_What is required_
Would you copy the line that includes "- Estou estudando" and every line that follows it, down to the last line of the listing below, exactly as they stand?

_Data shown_
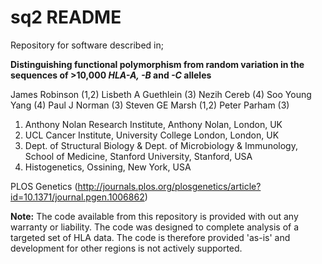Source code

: # sq2 README

Repository for software described in;

__Distinguishing functional polymorphism from random variation in the sequences of >10,000 _HLA-A, -B_ and _-C_ alleles__

James Robinson (1,2)
Lisbeth A Guethlein (3)
Nezih Cereb (4)
Soo Young Yang (4)
Paul J Norman (3)
Steven GE Marsh (1,2)
Peter Parham (3)

1. Anthony Nolan Research Institute, Anthony Nolan, London, UK
2. UCL Cancer Institute, University College London, London, UK
3. Dept. of Structural Biology & Dept. of Microbiology & Immunology, School of Medicine, Stanford University, Stanford, USA
4. Histogenetics, Ossining, New York, USA

PLOS Genetics (http://journals.plos.org/plosgenetics/article?id=10.1371/journal.pgen.1006862)

__Note:__ The code available from this repository is provided with out any warranty or liability. The code was designed to complete analysis of a targeted set of HLA data. The code is therefore provided 'as-is' and development for other regions is not actively supported.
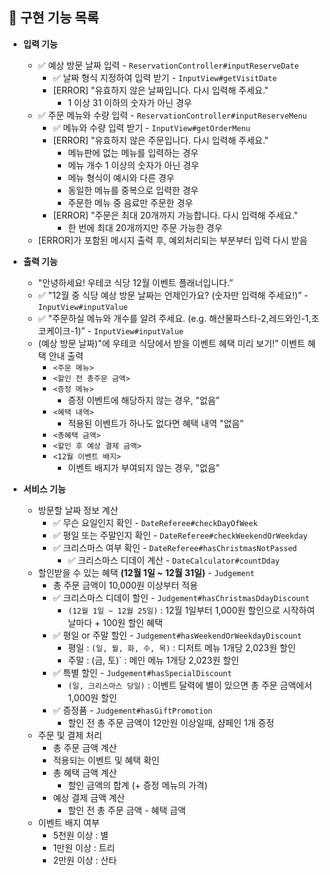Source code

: ## 📝 구현 기능 목록

- **입력 기능**
    - ✅ 예상 방문 날짜 입력 - `ReservationController#inputReserveDate`
        - ✅ 날짜 형식 지정하여 입력 받기 - `InputView#getVisitDate`
        - [ERROR] "유효하지 않은 날짜입니다. 다시 입력해 주세요."
            - 1 이상 31 이하의 숫자가 아닌 경우
    - ✅ 주문 메뉴와 수량 입력 - `ReservationController#inputReserveMenu`
        - ✅ 메뉴와 수량 입력 받기 - `InputView#getOrderMenu`
        - [ERROR] "유효하지 않은 주문입니다. 다시 입력해 주세요."
            - 메뉴판에 없는 메뉴를 입력하는 경우
            - 메뉴 개수 1 이상의 숫자가 아닌 경우
            - 메뉴 형식이 예시와 다른 경우
            - 동일한 메뉴를 중복으로 입력한 경우
            - 주문한 메뉴 중 음료만 주문한 경우
        - [ERROR] "주문은 최대 20개까지 가능합니다. 다시 입력해 주세요."
            - 한 번에 최대 20개까지만 주문 가능한 경우
    - [ERROR]가 포함된 메시지 출력 후, 예외처리되는 부분부터 입력 다시 받음

- **출력 기능**
    - "안녕하세요! 우테코 식당 12월 이벤트 플래너입니다.”
    - ✅ "12월 중 식당 예상 방문 날짜는 언제인가요? (숫자만 입력해 주세요!)” - `InputView#inputValue`
    - ✅ "주문하실 메뉴와 개수를 알려 주세요. (e.g. 해산물파스타-2,레드와인-1,초코케이크-1)” - `InputView#inputValue`
    - (예상 방문 날짜)"에 우테코 식당에서 받을 이벤트 혜택 미리 보기!” 이벤트 혜택 안내 출력
        - `<주문 메뉴>`
        - `<할인 전 총주문 금액>`
        - `<증정 메뉴>`
            - 증정 이벤트에 해당하지 않는 경우, "없음”
        - `<혜택 내역>`
            - 적용된 이벤트가 하나도 없다면 혜택 내역 "없음”
        - `<총혜택 금액>`
        - `<할인 후 예상 결제 금액>`
        - `<12월 이벤트 배지>`
            - 이벤트 배지가 부여되지 않는 경우, "없음”
- **서비스 기능**
    - 방문할 날짜 정보 계산
        - ✅ 무슨 요일인지 확인 - `DateReferee#checkDayOfWeek`
        - ✅ 평일 또는 주말인지 확인 - `DateReferee#checkWeekendOrWeekday`
        - ✅ 크리스마스 여부 확인 - `DateReferee#hasChristmasNotPassed`
            - ✅ 크리스마스 디데이 계산 - `DateCalculator#countDday`
    - 할인받을 수 있는 혜택 **(12월 1일 ~ 12월 31일)** - `Judgement`
        - 총 주문 금액이 10,000원 이상부터 적용
        - ✅ 크리스마스 디데이 할인 - `Judgement#hasChristmasDdayDiscount`
            - `(12월 1일 ~ 12월 25일)` : 12월 1일부터 1,000원 할인으로 시작하여 날마다 + 100원 할인 혜택
        - ✅ 평일 or 주말 할인 - `Judgement#hasWeekendOrWeekdayDiscount`
            - 평일 : `(일, 월, 화, 수, 목)` : 디저트 메뉴 1개당 2,023원 할인
            - 주말 : (금, 토)` : 메인 메뉴 1개당 2,023원 할인
        - ✅ 특별 할인 - `Judgement#hasSpecialDiscount`
            - `(일, 크리스마스 당일)` : 이벤트 달력에 별이 있으면 총 주문 금액에서 1,000원 할인
        - ✅ 증정품 - `Judgement#hasGiftPromotion`
            - 할인 전 총 주문 금액이 12만원 이상일때, 샴페인 1개 증정
    - 주문 및 결제 처리
        - 총 주문 금액 계산
        - 적용되는 이벤트 및 혜택 확인
        - 총 혜택 금액 계산
            - 할인 금액의 합계 (+ 증정 메뉴의 가격)
        - 예상 결제 금액 계산
            - 할인 전 총 주문 금액 - 혜택 금액
    - 이벤트 배지 여부
        - 5천원 이상 : 별
        - 1만원 이상 : 트리
        - 2만원 이상 : 산타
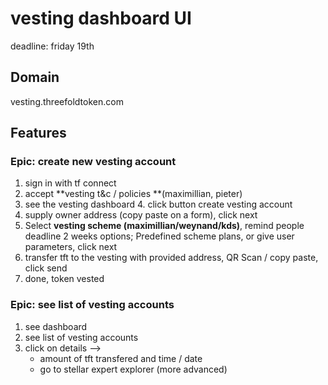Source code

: # vesting dashboard UI 
deadline: friday 19th

## Domain
vesting.threefoldtoken.com


## Features

### Epic: create new vesting account

1. sign in with tf connect
2. accept **vesting t&c / policies **(maximillian, pieter)
3. see the vesting dashboard
4. click button create vesting account
5. supply owner address (copy paste on a form), click next
6. Select **vesting scheme (maximillian/weynand/kds)**, remind people deadline 2 weeks
options; Predefined scheme plans, or give user parameters, click next
7. transfer tft to the vesting with provided address, QR Scan / copy paste, click send
8. done, token vested

### Epic: see list of vesting accounts
1. see dashboard
2. see list of vesting accounts
3. click on details -->
    - amount of tft transfered and time / date
    - go to stellar expert explorer (more advanced)
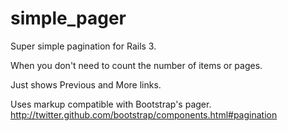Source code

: simple_pager
============

Super simple pagination for Rails 3.

When you don't need to count the number of items or pages.

Just shows Previous and More links. 

Uses markup compatible with Bootstrap's pager.
http://twitter.github.com/bootstrap/components.html#pagination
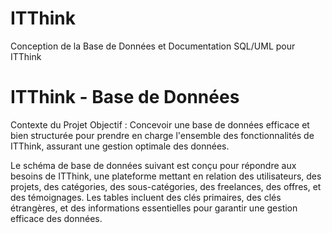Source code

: # ITThink
Conception de la Base de Données et Documentation SQL/UML pour ITThink

# ITThink - Base de Données
Contexte du Projet
Objectif : Concevoir une base de données efficace et bien structurée pour prendre en charge l'ensemble des fonctionnalités de ITThink, assurant une gestion optimale des données.

Le schéma de base de données suivant est conçu pour répondre aux besoins de ITThink, une plateforme mettant en relation des utilisateurs, des projets, des catégories, des sous-catégories, des freelances, des offres, et des témoignages. Les tables incluent des clés primaires, des clés étrangères, et des informations essentielles pour garantir une gestion efficace des données.

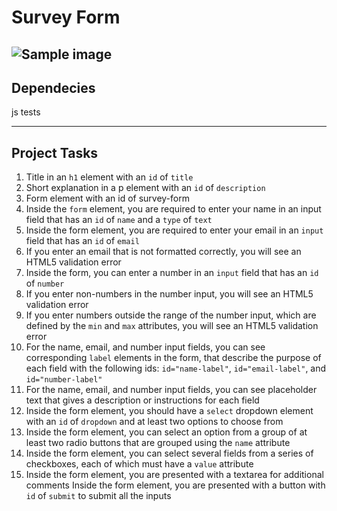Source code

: # Survey Form

![Sample image](https://github.com/Ellyboi/elijah-judah/blob/feature_branch/img/background.png)
---
Dependecies
---
js tests

---
Project Tasks
---

1. Title in an `h1` element with an `id` of `title`
2. Short explanation in a p element with an `id` of `description`
3. Form element with an id of survey-form
4. Inside the `form` element, you are required to enter your name in an input field that has an `id` of `name` and a `type` of `text`
5. Inside the form element, you are required to enter your email in an `input` field that has an `id` of `email`
6. If you enter an email that is not formatted correctly, you will see an HTML5 validation error
7. Inside the form, you can enter a number in an `input` field that has an `id` of `number`
8. If you enter non-numbers in the number input, you will see an HTML5 validation error
9. If you enter numbers outside the range of the number input, which are defined by the `min` and `max` attributes, you will see an HTML5 validation error
10. For the name, email, and number input fields, you can see corresponding `label` elements in the form, that describe the purpose of each field with the following ids: `id="name-label"`, `id="email-label"`, and `id="number-label"`
11. For the name, email, and number input fields, you can see placeholder text that gives a description or instructions for each field
12. Inside the form element, you should have a `select` dropdown element with an `id` of `dropdown` and at least two options to choose from
13. Inside the form element, you can select an option from a group of at least two radio buttons that are grouped using the `name` attribute
14. Inside the form element, you can select several fields from a series of checkboxes, each of which must have a `value` attribute
15. Inside the form element, you are presented with a textarea for additional comments
Inside the form element, you are presented with a button with `id` of `submit` to submit all the inputs
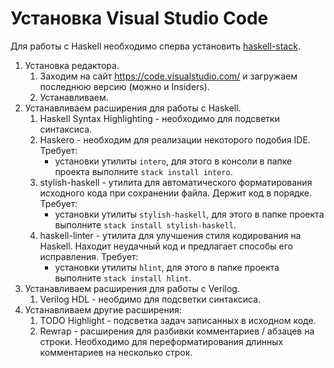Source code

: Установка Visual Studio Code
===========================

Для работы с Haskell необходимо сперва установить
[haskell-stack](/doc/stack-install).

1. Установка редактора.
    1. Заходим на сайт <https://code.visualstudio.com/> и загружаем последнюю
       версию (можно и Insiders).
    2. Устанавливаем.
2. Устанавливаем расширения для работы с Haskell.
    1. Haskell Syntax Highlighting - необходимо для подсветки синтаксиса.
    2. Haskero - необходим для реализации некоторого подобия IDE. Требует:
        - установки утилиты `intero`, для этого в консоли в папке проекта
          выполните `stack install intero`.
    3. stylish-haskell - утилита для автоматического форматирования исходного
       кода при сохранении файла. Держит код в порядке. Требует:
        - установки утилиты `stylish-haskell`, для этого в папке проекта
          выполните `stack install stylish-haskell`.
    4. haskell-linter - утилита для улучшения стиля кодирования на Haskell.
       Находит неудачный код и предлагает способы его исправления. Требует:
        - установки утилиты `hlint`, для этого в папке проекта выполните `stack
          install hlint`.
3. Устанавливаем расширения для работы с Verilog.
    1. Verilog HDL - необдимо для подсветки синтаксиса.
4. Устанавливаем другие расширения:
    1. TODO Highlight - подсветка задач записанных в исходном коде.
    1. Rewrap - расширения для разбивки комментариев / абзацев на строки.
       Необходимо для переформатирования длинных комментариев на несколько
       строк.

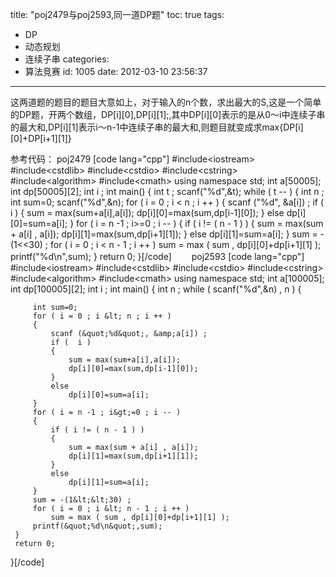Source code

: title: "poj2479与poj2593,同一道DP题"
toc: true
tags:
  - DP
  - 动态规划
  - 连续子串
categories:
  - 算法竞赛
id: 1005
date: 2012-03-10 23:56:37
---

这两道题的题目的题目大意如上，对于输入的n个数，求出最大的S,这是一个简单的DP题，开两个数组，DP[i][0],DP[i][1];,其中DP[i][0]表示的是从0～i中连续子串的最大和,DP[i][1]表示i～n-1中连续子串的最大和,则题目就变成求max{DP[i][0]+DP[i+1][1]}

参考代码：
poj2479
[code lang="cpp"]
 #include&lt;iostream&gt;
 #include&lt;cstdlib&gt;
 #include&lt;cstdio&gt;
 #include&lt;cstring&gt;
 #include&lt;algorithm&gt;
 #include&lt;cmath&gt;
 using namespace std;
 int a[50005];
 int dp[50005][2];
 int i ;
 int main()
 {
     int t ;
     scanf(&quot;%d&quot;,&amp;t);
     while ( t -- )
     {
         int n ;
         int sum=0;
         scanf(&quot;%d&quot;,&amp;n);
         for ( i = 0 ; i &lt; n ; i ++ )
         {
             scanf (&quot;%d&quot;, &amp;a[i]) ;
             if (  i )
             {
                 sum = max(sum+a[i],a[i]);
                 dp[i][0]=max(sum,dp[i-1][0]);
             }
             else
                 dp[i][0]=sum=a[i];
         }
         for ( i = n -1 ; i&gt;=0 ; i -- )
         {
             if ( i != ( n - 1 ) )
             {
                 sum = max(sum + a[i] , a[i]);
                 dp[i][1]=max(sum,dp[i+1][1]);
             }
             else
                 dp[i][1]=sum=a[i];
         }
         sum = -(1&lt;&lt;30) ;
         for ( i = 0 ; i &lt; n - 1 ; i ++ )
             sum = max ( sum , dp[i][0]+dp[i+1][1] );
         printf(&quot;%d\n&quot;,sum);
     }
     return 0;
 }[/code]
　　poj2593
[code lang="cpp"]
#include&lt;iostream&gt;
 #include&lt;cstdlib&gt;
 #include&lt;cstdio&gt;
 #include&lt;cstring&gt;
 #include&lt;algorithm&gt;
 #include&lt;cmath&gt;
 using namespace std;
 int a[100005];
 int dp[100005][2];
 int i ;
 int main()
 {
     int n ;
     while ( scanf(&quot;%d&quot;,&amp;n) , n )
     {

         int sum=0;
         for ( i = 0 ; i &lt; n ; i ++ )
         {
             scanf (&quot;%d&quot;, &amp;a[i]) ;
             if (  i )
             {
                 sum = max(sum+a[i],a[i]);
                 dp[i][0]=max(sum,dp[i-1][0]);
             }
             else
                 dp[i][0]=sum=a[i];
         }
         for ( i = n -1 ; i&gt;=0 ; i -- )
         {
             if ( i != ( n - 1 ) )
             {
                 sum = max(sum + a[i] , a[i]);
                 dp[i][1]=max(sum,dp[i+1][1]);
             }
             else
                 dp[i][1]=sum=a[i];
         }
         sum = -(1&lt;&lt;30) ;
         for ( i = 0 ; i &lt; n - 1 ; i ++ )
             sum = max ( sum , dp[i][0]+dp[i+1][1] );
         printf(&quot;%d\n&quot;,sum);
     }
     return 0;
 }[/code]
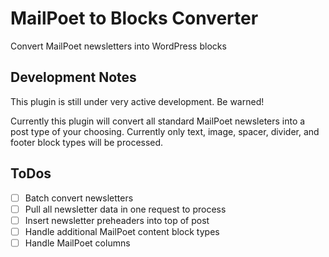 # MailPoet to Blocks Converter
Convert MailPoet newsletters into WordPress blocks

## Development Notes

This plugin is still under very active development. Be warned!

Currently this plugin will convert all standard MailPoet newsleters into a post type of your choosing.
Currently only text, image, spacer, divider, and footer block types will be processed.

## ToDos
- [ ] Batch convert newsletters
- [ ] Pull all newsletter data in one request to process
- [ ] Insert newsletter preheaders into top of post
- [ ] Handle additional MailPoet content block types
- [ ] Handle MailPoet columns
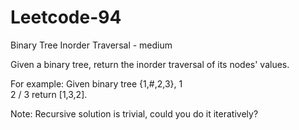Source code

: # Leetcode-94
Binary Tree Inorder Traversal - medium

Given a binary tree, return the inorder traversal of its nodes' values.

For example:
Given binary tree {1,#,2,3},
   1
    \
     2
    /
   3
return [1,3,2].

Note: Recursive solution is trivial, could you do it iteratively?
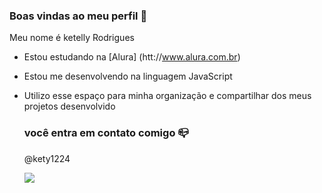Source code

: ### Boas vindas ao meu perfil 💜

Meu nome é ketelly Rodrigues

- Estou estudando na [Alura] (htt://www.alura.com.br)
- Estou me desenvolvendo na linguagem JavaScript
- Utilizo esse espaço para minha organização e compartilhar dos meus projetos desenvolvido

  ### você entra em contato comigo 📪

  @kety1224

  ![](https://media1.tenor.com/m/CkgRfJog-hoAAAAC/kitty-cat-sandwich.gif)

_Answer section_
- Estou estudando na [Alura] (htt://www.alura.com.br)
- Estou me desenvolvendo na linguagem JavaScript
- Utilizo esse espaço para minha organização e compartilhar dos meus projetos desenvolvido

  ### você entra em contato comigo 📪

  @kety1224

  ![](https://media1.tenor.com/m/CkgRfJog-hoAAAAC/kitty-cat-sandwich.gif)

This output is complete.